Yesterday’s Olympic men’s road race was an incredible, arduous lungbuster of a race that ended with about as happy of an ending as you could hope for. This afternoon’s women’s road race was just the opposite.
The Americans came into the race as the slight favorites over the Dutch because their lineup was so varied. As the men’s race showed, the final circuit of the Rio course is brutally difficult and only climbers could seriously plan to escape over the top intact. Greg Van Avermaet won because he was the only sprinter-ish rider to make it with a leading group, and he won because everyone else with a kick got shredded to pieces by the Vista Chinesa. The United States’ Megan Guarnier and Evelyn Stevens are both sprinty climbers, but the race proved too difficult for both of them.
Dutch leader Marianne Vos also couldn’t hang with the leaders on the climb, and eventually, pure climber Mara Abbott and Dutch all-rounder Annimiek Van Vleuten put what appeared to be an unbridgeable gap between them and the chasing pack. It looked as if Abbott and Van Vleuten were destined to fight it out for gold and silver after the descent. Then it all went to shit.
As you’ve probably seen, Van Vleuten’s front wheel locked up, sending her spiraling headfirst into a ditch. The video is startling, but Abbott speeding past her prone body seconds later was almost more unnerving. Van Vleuten fell in almost exactly the same spot as Geraint Thomas yesterday, and altogether, the Vista Chinesa descent has claimed the medal hopes of three surefire medalists (Vincenzo Nibali and Sergio Henao both broke bones falling yesterday).
However, it’s probably responsible for pushing Rafal Majka to a bronze yesterday and keeping Abbott from the medals today. Because Abbott didn’t have Van Vleuten alongside her to keep the trio of chasing riders who summited the climb about a minute behind her, she was forced to dangle out there alone, and hope that her desperate time trialling skills could hold them off.

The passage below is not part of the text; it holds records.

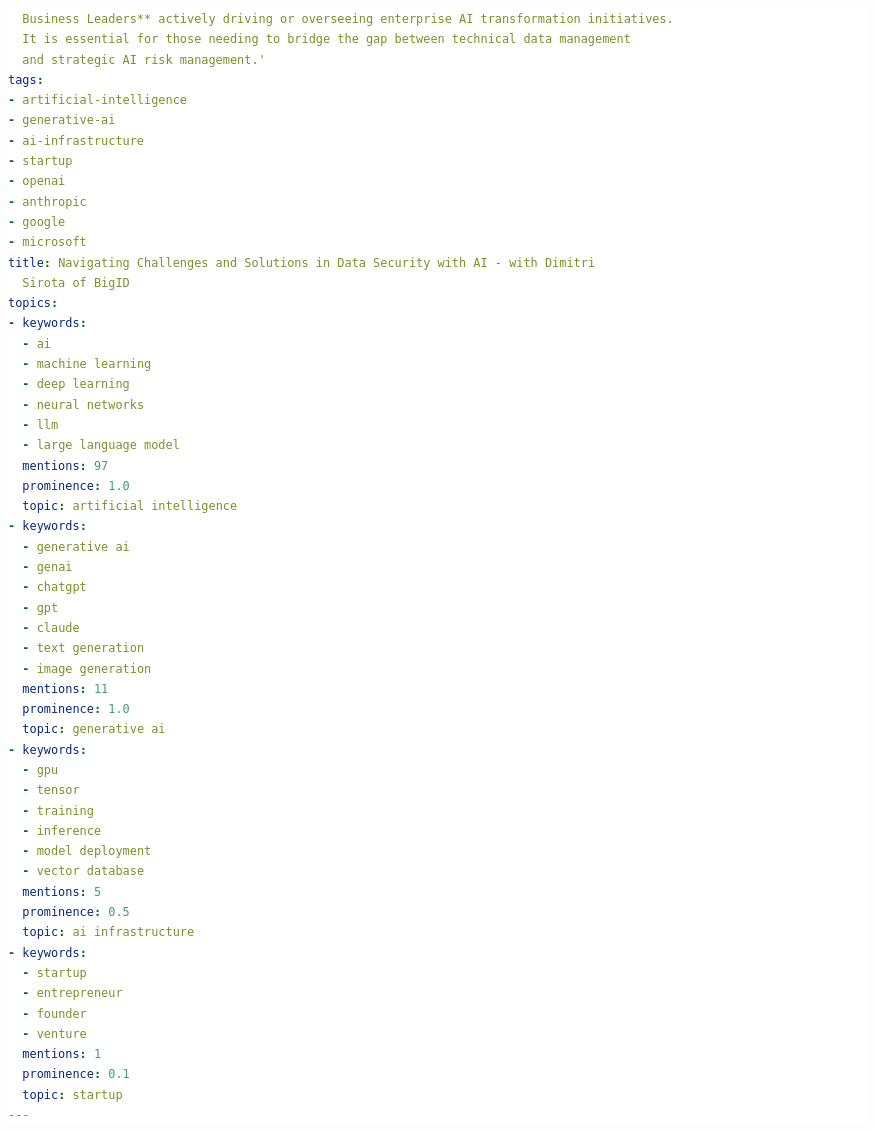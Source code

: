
 ```yaml
  Business Leaders** actively driving or overseeing enterprise AI transformation initiatives.
  It is essential for those needing to bridge the gap between technical data management
  and strategic AI risk management.'
tags:
- artificial-intelligence
- generative-ai
- ai-infrastructure
- startup
- openai
- anthropic
- google
- microsoft
title: Navigating Challenges and Solutions in Data Security with AI - with Dimitri
  Sirota of BigID
topics:
- keywords:
  - ai
  - machine learning
  - deep learning
  - neural networks
  - llm
  - large language model
  mentions: 97
  prominence: 1.0
  topic: artificial intelligence
- keywords:
  - generative ai
  - genai
  - chatgpt
  - gpt
  - claude
  - text generation
  - image generation
  mentions: 11
  prominence: 1.0
  topic: generative ai
- keywords:
  - gpu
  - tensor
  - training
  - inference
  - model deployment
  - vector database
  mentions: 5
  prominence: 0.5
  topic: ai infrastructure
- keywords:
  - startup
  - entrepreneur
  - founder
  - venture
  mentions: 1
  prominence: 0.1
  topic: startup
---
```




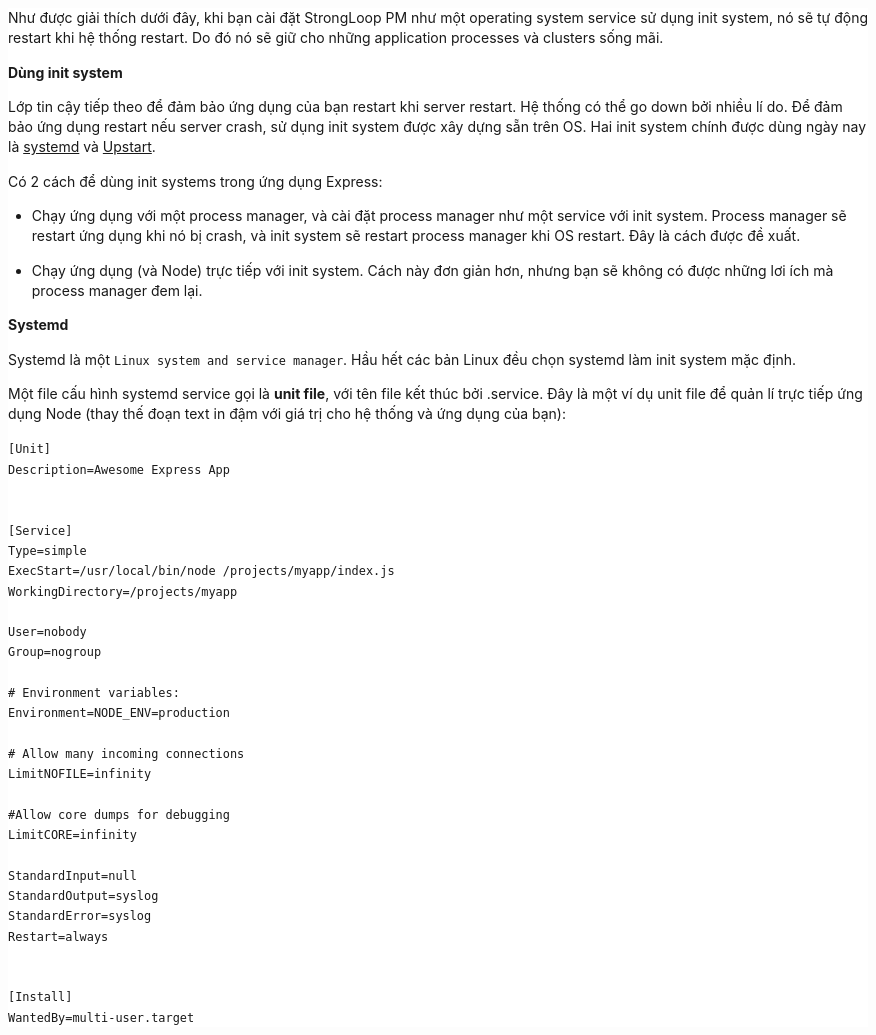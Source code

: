 Như được giải thích dưới đây, khi bạn cài đặt StrongLoop PM như một operating system service sử dụng init system, nó sẽ tự động restart khi hệ thống restart. Do đó nó sẽ giữ cho những application processes và clusters sống mãi.

**Dùng init system**

Lớp tin cậy tiếp theo để đảm bảo ứng dụng của bạn restart khi server restart. Hệ thống có thể go down bởi nhiều lí do. Để đảm bảo ứng dụng restart nếu server crash, sử dụng init system được xây dựng sẵn trên OS. Hai init system chính được dùng ngày nay là [systemd](https://wiki.debian.org/systemd) và [Upstart](http://upstart.ubuntu.com/).

Có 2 cách để dùng init systems trong ứng dụng Express:
- Chạy ứng dụng với một process manager, và cài đặt process manager như một service với init system. Process manager sẽ restart ứng dụng khi nó bị crash, và init system sẽ restart process manager khi OS restart. Đây là cách được đề xuất.

- Chạy ứng dụng (và Node) trực tiếp với init system. Cách này đơn giản hơn, nhưng bạn sẽ không có được những lơi ích mà process manager đem lại.

**Systemd**

Systemd là một `Linux system and service manager`. Hầu hết các bản Linux đều chọn systemd làm init system mặc định.

Một file cấu hình systemd service gọi là **unit file**, với tên file kết thúc bởi .service. Đây là một ví dụ unit file để quản lí trực tiếp ứng dụng Node (thay thế đoạn text in đậm với giá trị cho hệ thống và ứng dụng của bạn):
```shell
[Unit]
Description=Awesome Express App


[Service]
Type=simple
ExecStart=/usr/local/bin/node /projects/myapp/index.js
WorkingDirectory=/projects/myapp

User=nobody
Group=nogroup

# Environment variables:
Environment=NODE_ENV=production

# Allow many incoming connections
LimitNOFILE=infinity

#Allow core dumps for debugging
LimitCORE=infinity

StandardInput=null
StandardOutput=syslog
StandardError=syslog
Restart=always


[Install]
WantedBy=multi-user.target
```
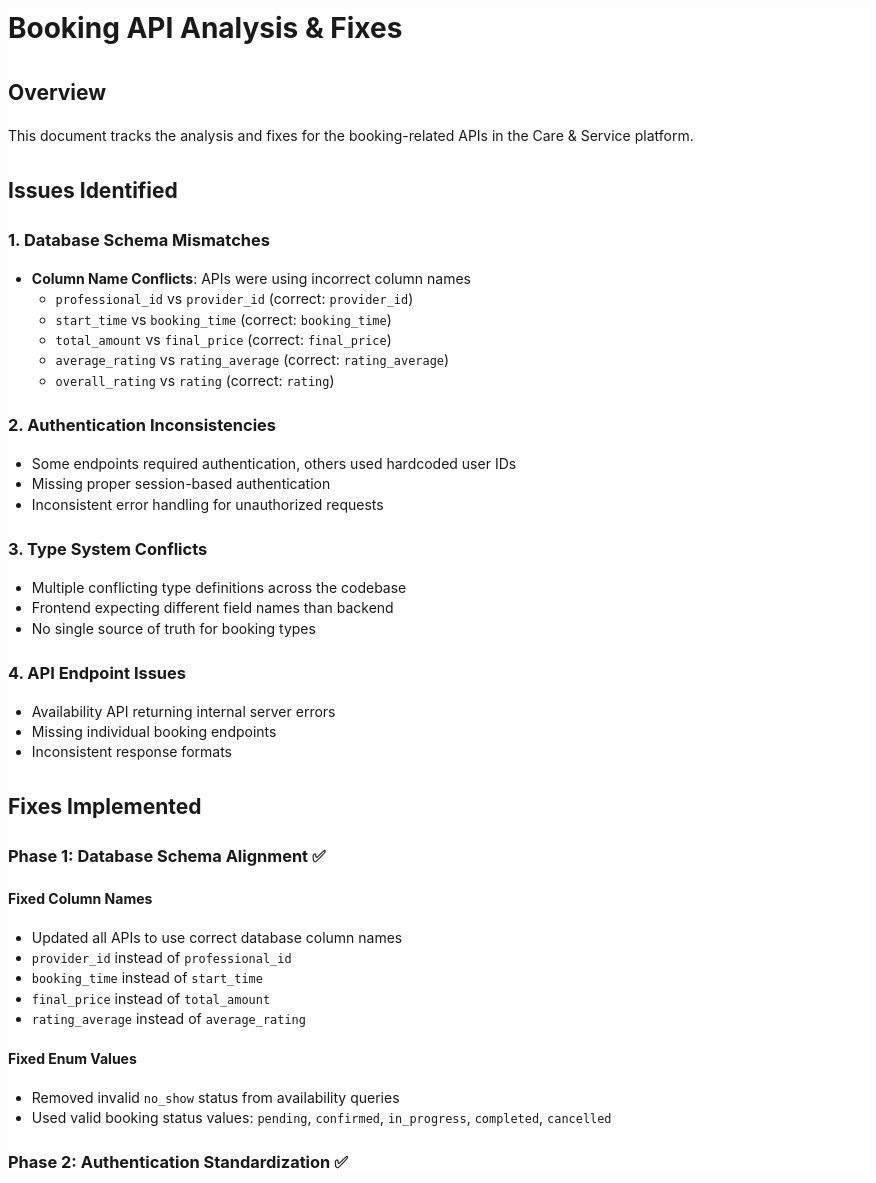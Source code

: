 # Booking API Analysis & Fixes

## Overview
This document tracks the analysis and fixes for the booking-related APIs in the Care & Service platform.

## Issues Identified

### 1. Database Schema Mismatches
- **Column Name Conflicts**: APIs were using incorrect column names
  - `professional_id` vs `provider_id` (correct: `provider_id`)
  - `start_time` vs `booking_time` (correct: `booking_time`)
  - `total_amount` vs `final_price` (correct: `final_price`)
  - `average_rating` vs `rating_average` (correct: `rating_average`)
  - `overall_rating` vs `rating` (correct: `rating`)

### 2. Authentication Inconsistencies
- Some endpoints required authentication, others used hardcoded user IDs
- Missing proper session-based authentication
- Inconsistent error handling for unauthorized requests

### 3. Type System Conflicts
- Multiple conflicting type definitions across the codebase
- Frontend expecting different field names than backend
- No single source of truth for booking types

### 4. API Endpoint Issues
- Availability API returning internal server errors
- Missing individual booking endpoints
- Inconsistent response formats

## Fixes Implemented

### Phase 1: Database Schema Alignment ✅

#### Fixed Column Names
- Updated all APIs to use correct database column names
- `provider_id` instead of `professional_id`
- `booking_time` instead of `start_time`
- `final_price` instead of `total_amount`
- `rating_average` instead of `average_rating`

#### Fixed Enum Values
- Removed invalid `no_show` status from availability queries
- Used valid booking status values: `pending`, `confirmed`, `in_progress`, `completed`, `cancelled`

### Phase 2: Authentication Standardization ✅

The solo win is the coolest and most spectacular way to win a bike race, precisely because it’s so difficult. Not only do you have to jump away from the peloton and create separation, you have to maintain your speed alone in the wind while your pursuers can take turns working and drafting. Taylor Phinney descending away from the peloton and soloing into Santa Barbara is much rarer than someone like Tony Martin trying a bold solo escape and coming up 15 meters short of a historic win. The logic of strength in numbers says that you can’t win alone.
And Mara Abbott somehow almost did it. With eight flat kilometers left in the race, Abbott had a shade under 45 seconds advantage on Elisa Longo Borghini, Emma Johansson, and Anna Van Der Breggen. Her frail advantage began to shrink slowly, but she appeared to have the legs to pull it out. The math said she could do it, but the math was wrong.
With 150 brutal meters left, Abbott got swept up by the pack. Van der Breggen opened up the sprint and won, with Johansson trailing shortly behind and Longo Borghini content to coast in for bronze. Four seconds later, Abbott rolled in, her head slumped over her bars.
Abbott had no choice but to go for it, as she was never going to win a sprint against anyone. She was not America’s primary option, but she had the best race. Cycling rarely favors action over patience, but you cannot win by attrition alone. Put another way, any shot at victory comes with an inherent risk of humiliating defeat. If you attack on a descent, there is also the added risk of a high-speed crash. Abbott and Van Vleuten both made aggressive, decisive moves at the pointy end of the race and they would have shared the spoils if cycling made sense.
But that’s not how it works. It’s a chaotic sport, and you don’t always win, even if you deserve it.